I've never questioned what the young lady thought or did, because that would be against my beliefs. I didn't even question the cop, even though what little has been said about him sounds questionable, at best.

The proper tactical response for just about everything is to drive an Abrams main battle tank and deploy mech infantry into overwatch positions before you make any moves. That will protect you from just about any scenario or trap a civilian in the United States can set up against you. It will even protect you against most police responses, at least for a while.

But it's ridiculous.

So somewhere between the combined arms platoon and "on foot, in a bikini and barefoot", you need to split the hair and decide that this is the point at which the balance is acceptable.

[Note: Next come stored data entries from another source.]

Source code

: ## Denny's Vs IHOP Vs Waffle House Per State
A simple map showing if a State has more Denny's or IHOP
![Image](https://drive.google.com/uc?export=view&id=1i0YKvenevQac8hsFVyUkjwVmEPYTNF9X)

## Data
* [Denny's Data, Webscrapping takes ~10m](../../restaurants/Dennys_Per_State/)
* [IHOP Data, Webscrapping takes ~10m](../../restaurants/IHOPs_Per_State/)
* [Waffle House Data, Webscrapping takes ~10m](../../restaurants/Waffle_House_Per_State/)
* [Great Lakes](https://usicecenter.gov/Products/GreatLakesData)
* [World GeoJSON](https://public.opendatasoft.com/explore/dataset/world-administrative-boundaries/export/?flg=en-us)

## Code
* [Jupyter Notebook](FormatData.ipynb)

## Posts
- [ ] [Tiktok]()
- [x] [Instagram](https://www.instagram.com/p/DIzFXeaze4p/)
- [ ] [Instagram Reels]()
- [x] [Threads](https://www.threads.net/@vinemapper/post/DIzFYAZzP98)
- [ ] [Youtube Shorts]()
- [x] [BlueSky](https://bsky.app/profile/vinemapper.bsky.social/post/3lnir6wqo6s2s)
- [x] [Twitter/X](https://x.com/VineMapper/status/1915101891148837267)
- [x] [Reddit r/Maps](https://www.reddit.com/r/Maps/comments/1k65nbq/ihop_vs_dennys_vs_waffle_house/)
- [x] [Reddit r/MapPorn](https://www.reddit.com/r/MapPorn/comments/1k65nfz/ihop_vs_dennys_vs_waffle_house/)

My daughter does not live in fear, because I taught her many, many things other than how to deal with panhandlers. Clearly, we both accept a different point on the scale than what is being promoted here. And we're both cowards.

Furthermore, I don't believe for a second that everyone here does the things that have been listed. (Avoiding all panhandlers, screaming "no" at them, or any of the other testosterone spraying systems mentioned.)

My responses to this thread have not been about the young lady in question, they have been about the ridiculous, fear-based, Sidewalk Commando advice given to a young man with an honest concern.

If the lady feels the need, I suggest classes, and I suggest avoiding male instructors.

I also carry fives (singles if you don't have the means to give fives away) and they go a long ways towards dealing with panhandlers. But that's me, and it's not the way everyone does it, nor is it the way everyone can do it.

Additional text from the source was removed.